To display a summary of your TACC project balances and disk quotas at any time, execute:

login1$ /usr/local/etc/taccinfo # Generally more current than balances displayed on the portals.

Submitting Batch Jobs with `sbatch`

Use Slurm's sbatch command to submit a batch job to one of the Vista queues:

login1$ sbatch myjobscript

Where myjobscript is the name of a text file containing #SBATCH directives and shell commands that describe the particulars of the job you are submitting. The details of your job script's contents depend on the type of job you intend to run.

In your job script you (1) use #SBATCH directives to request computing resources (e.g. 10 nodes for 2 hrs); and then (2) use shell commands to specify what work you're going to do once your job begins. There are many possibilities: you might elect to launch a single application, or you might want to accomplish several steps in a workflow. You may even choose to launch more than one application at the same time. The details will vary, and there are many possibilities. But your own job script will probably include at least one launch line that is a variation of one of the examples described here.

Your job will run in the environment it inherits at submission time; this environment includes the modules you have loaded and the current working directory. In most cases you should run your applications(s) after loading the same modules that you used to build them. You can of course use your job submission script to modify this environment by defining new environment variables; changing the values of existing environment variables; loading or unloading modules; changing directory; or specifying relative or absolute paths to files. Do not use the Slurm --export option to manage your job's environment: doing so can interfere with the way the system propagates the inherited environment.
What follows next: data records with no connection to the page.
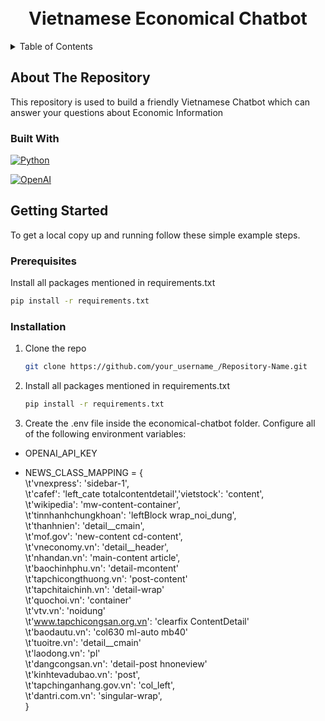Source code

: <!-- PROJECT LOGO -->
<div align="center">

  <h1 align="center"><br>Vietnamese Economical Chatbot</br></h1>

</div>


<!-- TABLE OF CONTENTS -->
<details>
  <summary>Table of Contents</summary>
  <ol>
    <li>
      <a href="#about-the-repository">About The Repository</a>
      <ul>
        <li><a href="#built-with">Built With</a></li>
      </ul>
    </li>
    <li>
      <a href="#getting-started">Getting Started</a>
      <ul>
        <li><a href="#prerequisites">Prerequisites</a></li>
        <li><a href="#installation">Installation</a></li>
      </ul>
    </li>
  </ol>
</details>


<!-- ABOUT THE REPOSITORY -->
## About The Repository

This repository is used to build a friendly Vietnamese Chatbot which can answer your questions about Economic Information



### Built With
[![Python](https://th.bing.com/th/id/R.60a2750039f7273f41bcb4ada00e761a?rik=7GGJS2p2OOPhhg&riu=http%3a%2f%2fclipart-library.com%2fimages_k%2fpython-logo-transparent%2fpython-logo-transparent-22.png&ehk=FnvntKvfA2g8Wai00iqiTH%2fu2DEdtPpgV0ejxYLoZpI%3d&risl=&pid=ImgRaw&r=0)](https://www.python.org/)

[![OpenAI](https://technosports.co.in/wp-content/uploads/2020/12/open-ai.png)](https://www.openai.com/)



<!-- GETTING STARTED -->
## Getting Started

To get a local copy up and running follow these simple example steps.

### Prerequisites

Install all packages mentioned in requirements.txt
   ```sh
   pip install -r requirements.txt
   ```

### Installation

1. Clone the repo
   ```sh
   git clone https://github.com/your_username_/Repository-Name.git
   ```
2. Install all packages mentioned in requirements.txt
   ```sh
   pip install -r requirements.txt
   ```
3. Create the .env file inside the economical-chatbot folder. Configure all of the following environment variables:
- OPENAI_API_KEY

- NEWS_CLASS_MAPPING = {  
    \t'vnexpress': 'sidebar-1',  
    \t'cafef': 'left_cate totalcontentdetail','vietstock': 'content',  
    \t'wikipedia': 'mw-content-container',  
    \t'tinnhanhchungkhoan': 'leftBlock wrap_noi_dung',  
    \t'thanhnien': 'detail__cmain',  
    \t'mof.gov': 'new-content cd-content',  
    \t'vneconomy.vn': 'detail__header',  
    \t'nhandan.vn': 'main-content article',  
    \t'baochinhphu.vn': 'detail-mcontent'  
    \t'tapchicongthuong.vn': 'post-content'  
    \t'tapchitaichinh.vn': 'detail-wrap'  
    \t'quochoi.vn': 'container'  
    \t'vtv.vn': 'noidung'  
    \t'www.tapchicongsan.org.vn': 'clearfix ContentDetail'  
    \t'baodautu.vn': 'col630 ml-auto mb40'  
    \t'tuoitre.vn': 'detail__cmain'  
    \t'laodong.vn': 'pl'  
    \t'dangcongsan.vn': 'detail-post hnoneview'  
    \t'kinhtevadubao.vn': 'post',  
    \t'tapchinganhang.gov.vn': 'col_left',  
    \t'dantri.com.vn': 'singular-wrap',  
}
Table 8. below describes some of the most common sbatch command options. Slurm directives begin with #SBATCH; most have a short form (e.g. -N) and a long form (e.g. --nodes). You can pass options to sbatch using either the command line or job script; most users find that the job script is the easier approach. The first line of your job script must specify the interpreter that will parse non-Slurm commands; in most cases #!/bin/bash or #!/bin/csh is the right choice. Avoid #!/bin/sh (its startup behavior can lead to subtle problems on Vista), and do not include comments or any other characters on this first line. All #SBATCH directives must precede all shell commands. Note also that certain #SBATCH options or combinations of options are mandatory, while others are not available on Vista.

By default, Slurm writes all console output to a file named "slurm-%j.out", where %j is the numerical job ID. To specify a different filename use the -o option. To save stdout (standard out) and stderr (standard error) to separate files, specify both -o and -e options.

Tip

The maximum runtime for any individual job is 48 hours. However, if you have good checkpointing implemented, you can easily chain jobs such that the outputs of one job are the inputs of the next, effectively running indefinitely for as long as needed. See Slurm's -d option.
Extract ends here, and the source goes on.